You can't wash away shame.
I can try.
that girl last night was a 15
wait she was 15?
no like black jack not sure if you should hit it
I never want a future conversation of ours to include the words "quart of semen" in it
Dude also, my grandma got me condoms for easter and kind of winked. I don't know what to think
I looked at her and said "I now pronounce you pumpkin tits"
repeat this after me. period at the beach is better than baby at the beach. breathe. and: period at the beach is better than baby at the beach.
Two hours into move in day and the ambulance is here already.
what started as sign language exam pre-drinks to calm the nerves turned into me waving at a deaf woman for 20 minutes
apparently the last bar didn't like my halloween costume with syringes filled with whiskey
Even jesus won't love me after tonight. I'm going hard.
This conversation has now reached a level of awkward that even a passerby streaking hobo couldn't break.
Hey man, sorry about punching you in the face, also about turning the shower on you. I just really wanted you to drink some water.

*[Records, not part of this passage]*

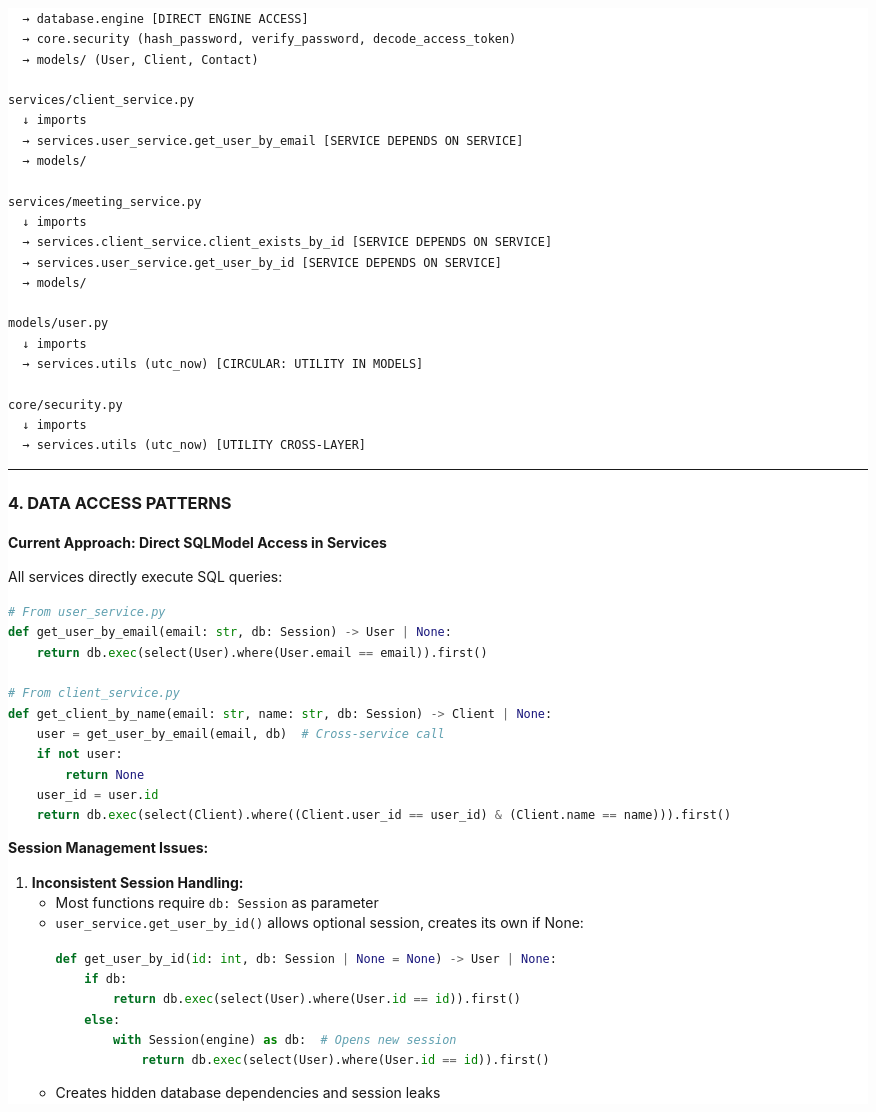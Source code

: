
 ```
  → database.engine [DIRECT ENGINE ACCESS]
  → core.security (hash_password, verify_password, decode_access_token)
  → models/ (User, Client, Contact)

services/client_service.py
  ↓ imports
  → services.user_service.get_user_by_email [SERVICE DEPENDS ON SERVICE]
  → models/

services/meeting_service.py
  ↓ imports
  → services.client_service.client_exists_by_id [SERVICE DEPENDS ON SERVICE]
  → services.user_service.get_user_by_id [SERVICE DEPENDS ON SERVICE]
  → models/

models/user.py
  ↓ imports
  → services.utils (utc_now) [CIRCULAR: UTILITY IN MODELS]

core/security.py
  ↓ imports
  → services.utils (utc_now) [UTILITY CROSS-LAYER]
```

---

### 4. DATA ACCESS PATTERNS

**Current Approach: Direct SQLModel Access in Services**

All services directly execute SQL queries:

```python
# From user_service.py
def get_user_by_email(email: str, db: Session) -> User | None:
    return db.exec(select(User).where(User.email == email)).first()

# From client_service.py
def get_client_by_name(email: str, name: str, db: Session) -> Client | None:
    user = get_user_by_email(email, db)  # Cross-service call
    if not user:
        return None
    user_id = user.id
    return db.exec(select(Client).where((Client.user_id == user_id) & (Client.name == name))).first()
```

**Session Management Issues:**

1. **Inconsistent Session Handling:**
   - Most functions require `db: Session` as parameter
   - `user_service.get_user_by_id()` allows optional session, creates its own if None:
     ```python
     def get_user_by_id(id: int, db: Session | None = None) -> User | None:
         if db:
             return db.exec(select(User).where(User.id == id)).first()
         else:
             with Session(engine) as db:  # Opens new session
                 return db.exec(select(User).where(User.id == id)).first()
     ```
   - Creates hidden database dependencies and session leaks
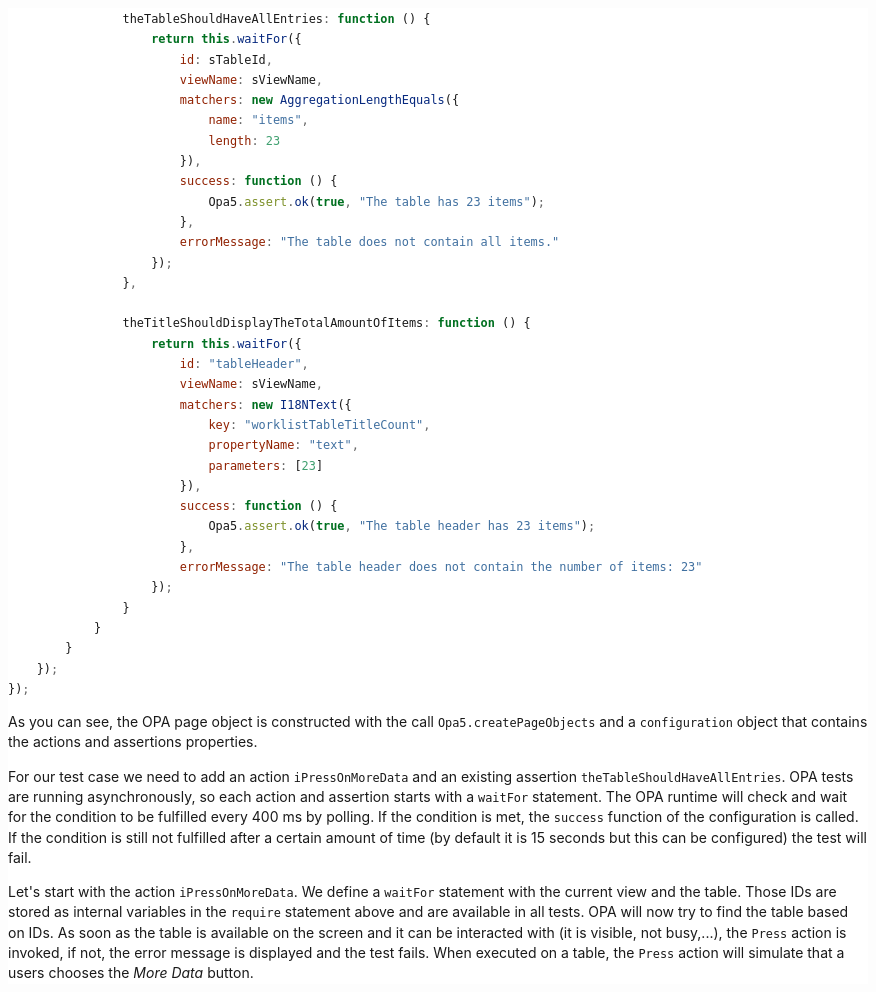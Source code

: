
 ```js
				theTableShouldHaveAllEntries: function () {
					return this.waitFor({
						id: sTableId,
						viewName: sViewName,
						matchers: new AggregationLengthEquals({
							name: "items",
							length: 23
						}),
						success: function () {
							Opa5.assert.ok(true, "The table has 23 items");
						},
						errorMessage: "The table does not contain all items."
					});
				},

				theTitleShouldDisplayTheTotalAmountOfItems: function () {
					return this.waitFor({
						id: "tableHeader",
						viewName: sViewName,
						matchers: new I18NText({
							key: "worklistTableTitleCount",
							propertyName: "text",
							parameters: [23]
						}),
						success: function () {
							Opa5.assert.ok(true, "The table header has 23 items");
						},
						errorMessage: "The table header does not contain the number of items: 23"
					});
				}
			}
		}
	});
});
```

As you can see, the OPA page object is constructed with the call `Opa5.createPageObjects` and a `configuration` object that contains the actions and assertions properties.

For our test case we need to add an action `iPressOnMoreData` and an existing assertion `theTableShouldHaveAllEntries`. OPA tests are running asynchronously, so each action and assertion starts with a `waitFor` statement. The OPA runtime will check and wait for the condition to be fulfilled every 400 ms by polling. If the condition is met, the `success` function of the configuration is called. If the condition is still not fulfilled after a certain amount of time \(by default it is 15 seconds but this can be configured\) the test will fail.

Let's start with the action `iPressOnMoreData`. We define a `waitFor` statement with the current view and the table. Those IDs are stored as internal variables in the `require` statement above and are available in all tests. OPA will now try to find the table based on IDs. As soon as the table is available on the screen and it can be interacted with \(it is visible, not busy,...\), the `Press` action is invoked, if not, the error message is displayed and the test fails. When executed on a table, the `Press` action will simulate that a users chooses the *More Data* button.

At Walgreens. I'm getting condoms and a bottle of water so that I'm not "just getting condoms". I don't think I'm fooling anyone though.
you kept saying how you wanted to mainline bacardi right into your bloodstream. medical school is doing wonderful things to your brain
Between his smile and monumental dick even the virgin mary woulda blown that man and I am far from the virgin. I didn't stand a chance.